A newly posted document to the Apple Developer Connection web site details the 12 stages of developing shareware for the Mac platform in startling clarity. It should be considered required reading for anyone considering developing for the Mac.
1 – Identify a need
Many developers will omit this step in favor of one of two alternatives:
- Code whatever you already know. That’s just easier.
- Just begin coding randomly and hope that you’ll come up with something useful. That’s how Cocktail was created!
2 – Offer your application as shareware
Congratulations! You’ve made it to the step where you’ll get paid (or not!) a modest amount of money to listen to endless whining about how lousy your application is! The people complaining are called “users.”
Don’t quit your day job!
3 – Upgrade your application
There! Now they’ll shut up, right?! You built in every feature they asked for – including a few that are scientifically impossible – so they can’t complain now!
Oh, you are so naive…
4 – Pull your revision
…when it’s discovered that some users will attempt to install it by scratching the name of their favorite heavy metal rock band onto the surface of their hard drive with a shard of glass. “Why… why would they do that?!” you ask. Because you did not explicitly tell them not to!
This is all part of a valuable learning process.
5 – Re-submit with deliberately-worded instructions that a schnauzer could follow
Now, if you could only sell it to just schnauzers…
6 – Field user complaints about pricing
Any user who’s ever paid for your application (or not!) will feel that they have the right to free upgrades in perpetuity. Your name will be dragged through the mud by people you don’t know because you dared to charge them for your work! Enjoy!
7 – Randomly shift your pricing scheme
…until people become too tired or confused to complain anymore. This is where you get to exercise your power as a developer. Remember, they use your application about 15 minutes out of the day – eventually it just won’t be worth their while to spend four hours a day bitching about it.
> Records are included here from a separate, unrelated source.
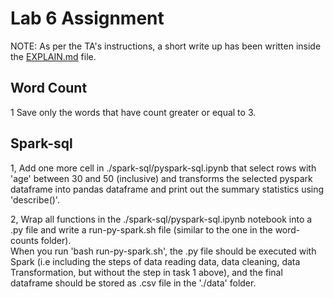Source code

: # Lab 6 Assignment
NOTE: As per the TA's instructions, a short write up has been written inside the [EXPLAIN.md](Explain.md) file.

## Word Count
1 Save only the words that have count greater or equal to 3.

## Spark-sql
1, Add one more cell in ./spark-sql/pyspark-sql.ipynb that select rows with 'age' between 30 and 50 (inclusive) and transforms the selected pyspark dataframe into pandas dataframe and print out the summary statistics using 'describe()'.

2, Wrap all functions in the ./spark-sql/pyspark-sql.ipynb notebook into a .py file and write a run-py-spark.sh file (similar to the one in the word-counts folder). \
When you run 'bash run-py-spark.sh', the .py file should be executed with Spark (i.e including the steps of data reading data, data cleaning, data Transformation, but without the step in task 1 above), and the final dataframe should be stored as .csv file in the './data' folder.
8 – Apple builds the key functionality in your application into the next OS X update.
Hey! You’ve hit the big time!
Oh, and you’re out of business. Sorry!
9 – Bitterly denounce Steve Jobs
Bastardo! Multo, multo bastardo!
And you don’t even speak Italian.
10 – Recode on Windows XP
Mmm. Now who’s the multo bastardo?
11 – Go bankrupt
You idiot! No one will ever even notice your application in the Windows world! All that work for nothing! You deserve everything you get!
12 – Return to stage 1
Unlike the women in your life, the Mac is a girlfriend who will always take you back. Certainly there will be repercussions. You’ll have to sleep on the couch for a while, but eventually you’ll be back picking at the scraps of the table that is the Mac platform.
We hope this document will provide valuable insight into what it’s like to be a Mac programmer!
It’s a living hell, if we didn’t already make that clear.